↓↓↓
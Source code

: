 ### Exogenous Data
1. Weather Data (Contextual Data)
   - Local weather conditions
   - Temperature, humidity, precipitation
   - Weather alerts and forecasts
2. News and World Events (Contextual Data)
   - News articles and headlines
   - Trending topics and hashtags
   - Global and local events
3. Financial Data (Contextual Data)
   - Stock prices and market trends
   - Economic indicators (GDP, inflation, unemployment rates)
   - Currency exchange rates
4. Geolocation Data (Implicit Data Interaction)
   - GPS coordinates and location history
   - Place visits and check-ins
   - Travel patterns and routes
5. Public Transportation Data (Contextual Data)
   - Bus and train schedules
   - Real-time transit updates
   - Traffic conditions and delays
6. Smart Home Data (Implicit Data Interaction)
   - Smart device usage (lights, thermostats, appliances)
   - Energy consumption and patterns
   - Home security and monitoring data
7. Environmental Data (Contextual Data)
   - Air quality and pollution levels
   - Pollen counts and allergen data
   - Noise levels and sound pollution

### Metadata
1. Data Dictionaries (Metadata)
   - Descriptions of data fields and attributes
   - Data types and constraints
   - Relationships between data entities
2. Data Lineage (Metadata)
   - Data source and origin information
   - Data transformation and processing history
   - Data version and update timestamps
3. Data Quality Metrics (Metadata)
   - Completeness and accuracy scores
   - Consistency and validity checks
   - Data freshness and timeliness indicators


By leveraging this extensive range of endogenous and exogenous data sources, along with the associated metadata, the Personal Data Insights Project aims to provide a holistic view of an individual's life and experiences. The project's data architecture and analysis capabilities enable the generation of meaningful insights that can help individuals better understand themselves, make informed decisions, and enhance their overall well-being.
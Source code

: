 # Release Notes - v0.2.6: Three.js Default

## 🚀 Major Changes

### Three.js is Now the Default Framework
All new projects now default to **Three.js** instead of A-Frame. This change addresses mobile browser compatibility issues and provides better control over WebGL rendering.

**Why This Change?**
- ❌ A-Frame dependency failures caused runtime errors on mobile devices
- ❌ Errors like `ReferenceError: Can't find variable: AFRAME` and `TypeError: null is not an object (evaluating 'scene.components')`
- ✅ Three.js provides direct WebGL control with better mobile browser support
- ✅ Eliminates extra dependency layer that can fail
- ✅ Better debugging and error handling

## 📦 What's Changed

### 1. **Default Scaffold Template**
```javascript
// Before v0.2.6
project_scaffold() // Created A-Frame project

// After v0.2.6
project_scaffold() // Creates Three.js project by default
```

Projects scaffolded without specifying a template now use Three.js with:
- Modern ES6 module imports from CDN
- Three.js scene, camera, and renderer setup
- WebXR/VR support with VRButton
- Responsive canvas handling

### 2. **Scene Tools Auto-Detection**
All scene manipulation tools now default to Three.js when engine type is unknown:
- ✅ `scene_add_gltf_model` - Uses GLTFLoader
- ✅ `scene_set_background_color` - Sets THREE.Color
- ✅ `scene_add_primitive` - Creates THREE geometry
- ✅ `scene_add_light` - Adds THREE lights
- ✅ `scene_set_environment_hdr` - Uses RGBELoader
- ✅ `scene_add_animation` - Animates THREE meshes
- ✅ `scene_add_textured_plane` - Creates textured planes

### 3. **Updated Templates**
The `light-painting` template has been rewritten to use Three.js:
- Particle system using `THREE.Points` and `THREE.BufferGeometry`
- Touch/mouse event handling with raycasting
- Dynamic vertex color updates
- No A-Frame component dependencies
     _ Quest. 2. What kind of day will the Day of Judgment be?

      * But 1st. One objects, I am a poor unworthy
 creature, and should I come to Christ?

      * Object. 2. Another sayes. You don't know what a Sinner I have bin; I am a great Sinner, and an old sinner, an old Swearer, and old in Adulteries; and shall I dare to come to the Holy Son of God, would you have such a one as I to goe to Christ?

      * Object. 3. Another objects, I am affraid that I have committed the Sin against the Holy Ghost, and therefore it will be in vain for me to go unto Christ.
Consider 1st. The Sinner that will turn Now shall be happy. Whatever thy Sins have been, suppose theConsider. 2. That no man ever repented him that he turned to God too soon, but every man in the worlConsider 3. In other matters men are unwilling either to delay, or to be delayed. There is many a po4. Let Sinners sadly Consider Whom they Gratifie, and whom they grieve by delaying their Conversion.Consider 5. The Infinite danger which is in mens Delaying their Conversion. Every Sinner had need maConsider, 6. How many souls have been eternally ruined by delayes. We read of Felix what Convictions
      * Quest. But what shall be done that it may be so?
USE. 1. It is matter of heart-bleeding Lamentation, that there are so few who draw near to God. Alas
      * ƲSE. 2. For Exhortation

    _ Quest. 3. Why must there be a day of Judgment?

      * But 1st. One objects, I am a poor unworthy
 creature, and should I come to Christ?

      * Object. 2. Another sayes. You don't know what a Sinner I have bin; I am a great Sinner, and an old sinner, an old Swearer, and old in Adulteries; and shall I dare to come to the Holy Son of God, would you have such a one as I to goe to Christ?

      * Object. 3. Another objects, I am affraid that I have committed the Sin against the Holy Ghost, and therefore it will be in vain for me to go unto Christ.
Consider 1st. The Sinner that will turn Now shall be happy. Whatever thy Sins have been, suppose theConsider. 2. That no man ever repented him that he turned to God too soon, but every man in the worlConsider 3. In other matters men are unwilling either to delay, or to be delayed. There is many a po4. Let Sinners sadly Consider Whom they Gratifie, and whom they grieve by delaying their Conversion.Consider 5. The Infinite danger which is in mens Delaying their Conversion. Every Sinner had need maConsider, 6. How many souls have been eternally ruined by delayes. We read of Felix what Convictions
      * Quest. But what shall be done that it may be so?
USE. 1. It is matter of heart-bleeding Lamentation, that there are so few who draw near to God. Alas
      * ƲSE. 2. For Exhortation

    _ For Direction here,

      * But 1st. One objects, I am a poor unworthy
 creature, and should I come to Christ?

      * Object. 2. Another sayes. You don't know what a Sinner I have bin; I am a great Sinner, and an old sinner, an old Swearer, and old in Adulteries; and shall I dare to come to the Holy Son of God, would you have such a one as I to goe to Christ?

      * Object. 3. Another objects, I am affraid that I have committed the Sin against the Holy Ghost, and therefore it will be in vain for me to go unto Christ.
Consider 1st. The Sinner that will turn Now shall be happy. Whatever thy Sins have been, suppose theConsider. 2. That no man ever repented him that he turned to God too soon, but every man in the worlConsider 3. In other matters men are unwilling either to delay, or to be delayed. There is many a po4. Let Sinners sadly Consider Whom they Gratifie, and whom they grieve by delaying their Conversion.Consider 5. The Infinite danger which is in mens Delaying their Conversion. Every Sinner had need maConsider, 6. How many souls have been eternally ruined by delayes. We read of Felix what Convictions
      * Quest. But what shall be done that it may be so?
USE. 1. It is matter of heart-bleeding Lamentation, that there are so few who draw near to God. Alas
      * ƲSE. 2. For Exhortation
↑↑↑
Within the material above, extract exactly the lines that start at the line containing "- Bus and train schedules" and stop after the line containing "- Data freshness and timeliness indicators", and only those.

   - Bus and train schedules
   - Real-time transit updates
   - Traffic conditions and delays
6. Smart Home Data (Implicit Data Interaction)
   - Smart device usage (lights, thermostats, appliances)
   - Energy consumption and patterns
   - Home security and monitoring data
7. Environmental Data (Contextual Data)
   - Air quality and pollution levels
   - Pollen counts and allergen data
   - Noise levels and sound pollution

### Metadata
1. Data Dictionaries (Metadata)
   - Descriptions of data fields and attributes
   - Data types and constraints
   - Relationships between data entities
2. Data Lineage (Metadata)
   - Data source and origin information
   - Data transformation and processing history
   - Data version and update timestamps
3. Data Quality Metrics (Metadata)
   - Completeness and accuracy scores
   - Consistency and validity checks
   - Data freshness and timeliness indicators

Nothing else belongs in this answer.